Problem with a SimLizard trying to wipe out your colony? Use your Army Ants to attack and painfully kill it! Ensuring that kids like me will have nightmares for years to follow!

But what  I got instead of all this scientific splendor and natural wonder was a game that I couldn’t immediately understand how to play.  There were all these charts and graphs and little details to comprehend and tweak.  I just wanted to play-pretend being a little ant, not be plunked down and expected to understand controls that would baffle even the gentle folk at NASA.  As if that weren’t dismaying enough, there were these other ants being dicks to me.  I knew how to dig tunnels and gather a little food, but that was not enough to allow my little colony to survive more than a day in game-time.  And if I am just vastly gametarded, and the charts and this game were actually simple – and that IS a possibility – I do have another excuse:  that damn spider.

The SimAnt spider was the worst of the SimAnt Enemies, and there were plenty.  The first time I encountered it, I exclaimed, “WHAT THE FUCK IS THAT!?”  But I knew.  I knew instantly.  That was a spider.  And I mean, it was even a pretty scary spider to my human size.  It is large on the screen with long spindly legs, and it moves in a way that fills me with a deep unreasonable dread.  But, when I was sitting there pretending to be an ant, trying to get by in an ant’s world, thinking my best ant thoughts – that spider took on much more horrifying proportions in my imagination.  It towered over me.  It was fast.  IT WAS HUNTING ME.

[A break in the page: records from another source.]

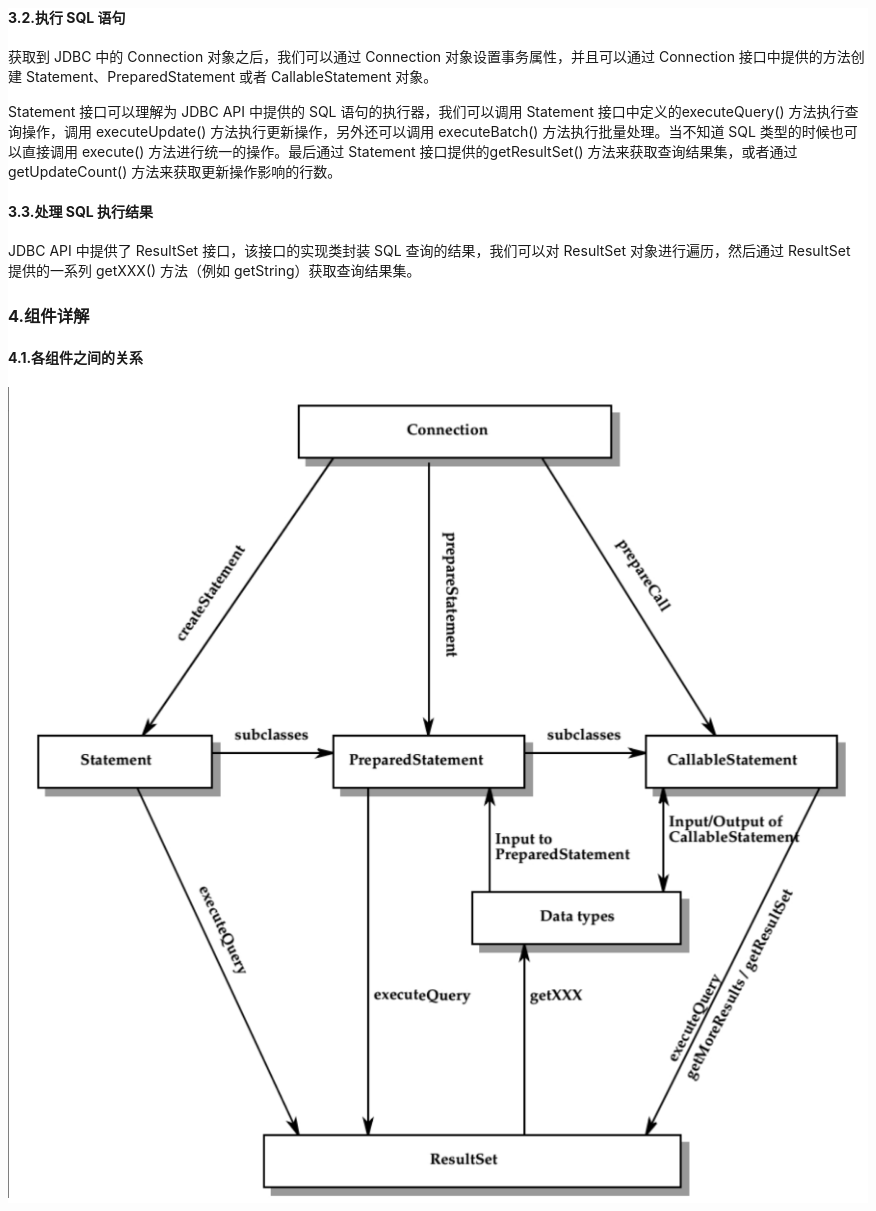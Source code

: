#### 3.2.执行 SQL 语句

获取到 JDBC 中的 Connection 对象之后，我们可以通过 Connection 对象设置事务属性，并且可以通过 Connection 接口中提供的方法创建 Statement、PreparedStatement 或者 CallableStatement 对象。

Statement 接口可以理解为 JDBC API 中提供的 SQL 语句的执行器，我们可以调用 Statement 接口中定义的executeQuery() 方法执行查询操作，调用 executeUpdate() 方法执行更新操作，另外还可以调用 executeBatch() 方法执行批量处理。当不知道 SQL 类型的时候也可以直接调用 execute() 方法进行统一的操作。最后通过 Statement 接口提供的getResultSet() 方法来获取查询结果集，或者通过 getUpdateCount() 方法来获取更新操作影响的行数。

#### 3.3.处理 SQL 执行结果

JDBC API 中提供了 ResultSet 接口，该接口的实现类封装 SQL 查询的结果，我们可以对 ResultSet 对象进行遍历，然后通过 ResultSet 提供的一系列 getXXX() 方法（例如 getString）获取查询结果集。

### 4.组件详解

#### 4.1.各组件之间的关系

![image-20230613160553068](./imgs/image-20230613160553068.png)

OH GOD OH GOD OH GOD RUN RUN RUN RUN RUN TURN OFF TURN OFF

So SimAnt swiftly took me through the most terrible emotions I could experience:  Disappointment at the lack of variety, bafflement at the controls and goals and general game play, stark arachnid terror, and the hollow sense of failure that follows just plain giving up.  There was no way I could keep my mind clear enough to learn what needed to be done in order to succeed in that game when I was too apprehensive to leave the ant nest in order to forage.  Sometimes I would just exit the game as soon as the spider floated onto the screen.  I wouldn’t think, I would just turn it off and flail a little.

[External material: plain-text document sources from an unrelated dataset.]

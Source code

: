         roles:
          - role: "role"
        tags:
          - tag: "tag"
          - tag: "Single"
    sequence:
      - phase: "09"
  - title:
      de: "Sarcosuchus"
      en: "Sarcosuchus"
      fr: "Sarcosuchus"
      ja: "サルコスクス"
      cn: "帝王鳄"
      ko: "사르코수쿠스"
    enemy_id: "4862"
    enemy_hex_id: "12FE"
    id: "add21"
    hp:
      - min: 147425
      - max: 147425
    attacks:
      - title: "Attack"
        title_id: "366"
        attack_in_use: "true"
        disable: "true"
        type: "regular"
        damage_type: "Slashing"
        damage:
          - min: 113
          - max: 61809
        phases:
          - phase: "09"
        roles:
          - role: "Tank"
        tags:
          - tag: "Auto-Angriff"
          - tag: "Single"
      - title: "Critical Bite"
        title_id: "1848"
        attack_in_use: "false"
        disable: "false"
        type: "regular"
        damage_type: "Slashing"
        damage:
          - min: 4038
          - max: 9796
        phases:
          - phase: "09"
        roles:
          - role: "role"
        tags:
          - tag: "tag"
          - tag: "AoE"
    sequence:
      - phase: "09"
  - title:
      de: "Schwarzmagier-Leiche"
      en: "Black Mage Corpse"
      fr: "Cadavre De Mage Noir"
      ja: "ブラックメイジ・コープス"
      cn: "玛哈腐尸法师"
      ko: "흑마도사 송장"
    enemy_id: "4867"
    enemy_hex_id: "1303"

I consider this game to be a considerable flop in terms of bringing joy and entertainment.  But I suppose as far as a game encouraging physical exercise via psychological terror, it is top of the line.  Oh my god, with current game technology and graphics, maybe they SHOULDN’T make a new SimAnt.  My heart couldn’t take the strain of living the simulated life of a simulated ant.  And that fact makes me sadder than anything else has in a while.

 


This spider has a laser for some reason.  I have never gotten that far in the game, of course.  Thank god.

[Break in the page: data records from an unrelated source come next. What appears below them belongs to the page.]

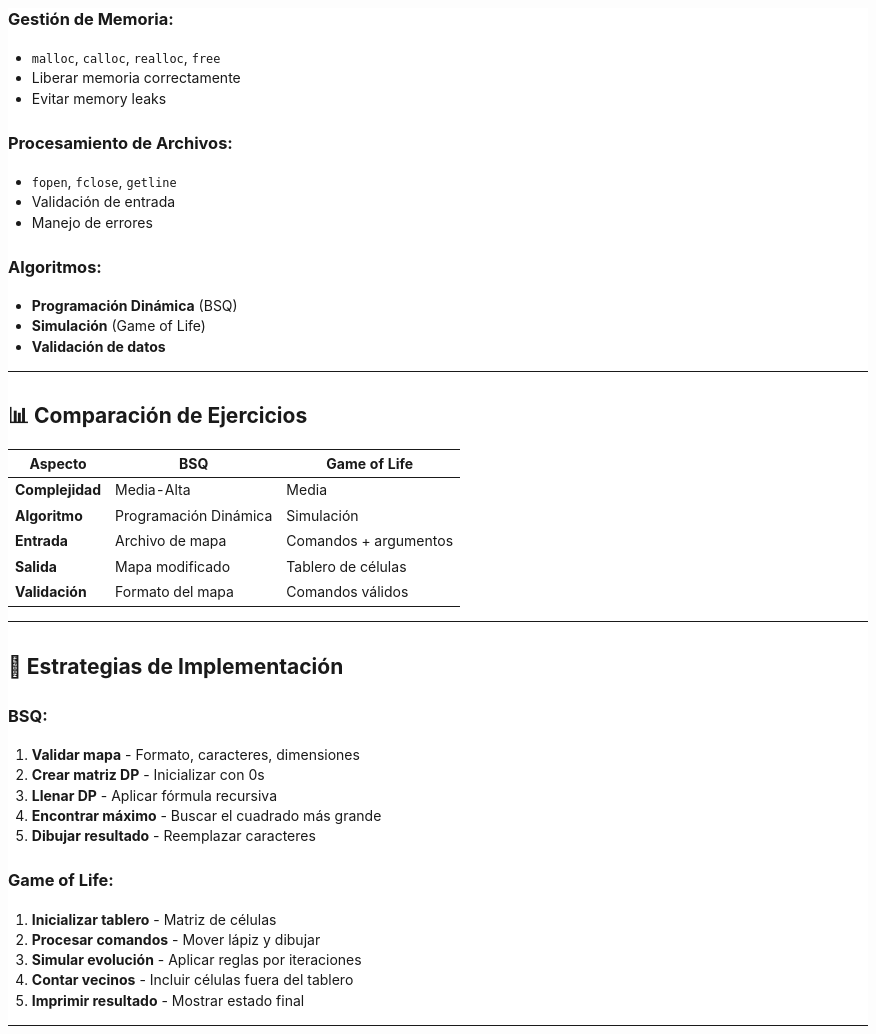 ### **Gestión de Memoria:**
- `malloc`, `calloc`, `realloc`, `free`
- Liberar memoria correctamente
- Evitar memory leaks

### **Procesamiento de Archivos:**
- `fopen`, `fclose`, `getline`
- Validación de entrada
- Manejo de errores

### **Algoritmos:**
- **Programación Dinámica** (BSQ)
- **Simulación** (Game of Life)
- **Validación de datos**

---

## 📊 **Comparación de Ejercicios**

| Aspecto | BSQ | Game of Life |
|---------|-----|--------------|
| **Complejidad** | Media-Alta | Media |
| **Algoritmo** | Programación Dinámica | Simulación |
| **Entrada** | Archivo de mapa | Comandos + argumentos |
| **Salida** | Mapa modificado | Tablero de células |
| **Validación** | Formato del mapa | Comandos válidos |

---

## 🎯 **Estrategias de Implementación**

### **BSQ:**
1. **Validar mapa** - Formato, caracteres, dimensiones
2. **Crear matriz DP** - Inicializar con 0s
3. **Llenar DP** - Aplicar fórmula recursiva
4. **Encontrar máximo** - Buscar el cuadrado más grande
5. **Dibujar resultado** - Reemplazar caracteres

### **Game of Life:**
1. **Inicializar tablero** - Matriz de células
2. **Procesar comandos** - Mover lápiz y dibujar
3. **Simular evolución** - Aplicar reglas por iteraciones
4. **Contar vecinos** - Incluir células fuera del tablero
5. **Imprimir resultado** - Mostrar estado final

---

3 Responses to “Humpday Gaming: SimAnt”

  • Hahah… despite some of those shortcomings I really loved this game. It did take a while to get a grasp of the controls and everything going on in the interface but once you did it was pretty awesome. Also I don’t remember the spider nearly as much as you do, so I imagine it was specifically coming for YOU

  • Rick

    SimAnt was a great game if only for the fact that I tricked my teacher into believing it was an educational game and she let me play it during class.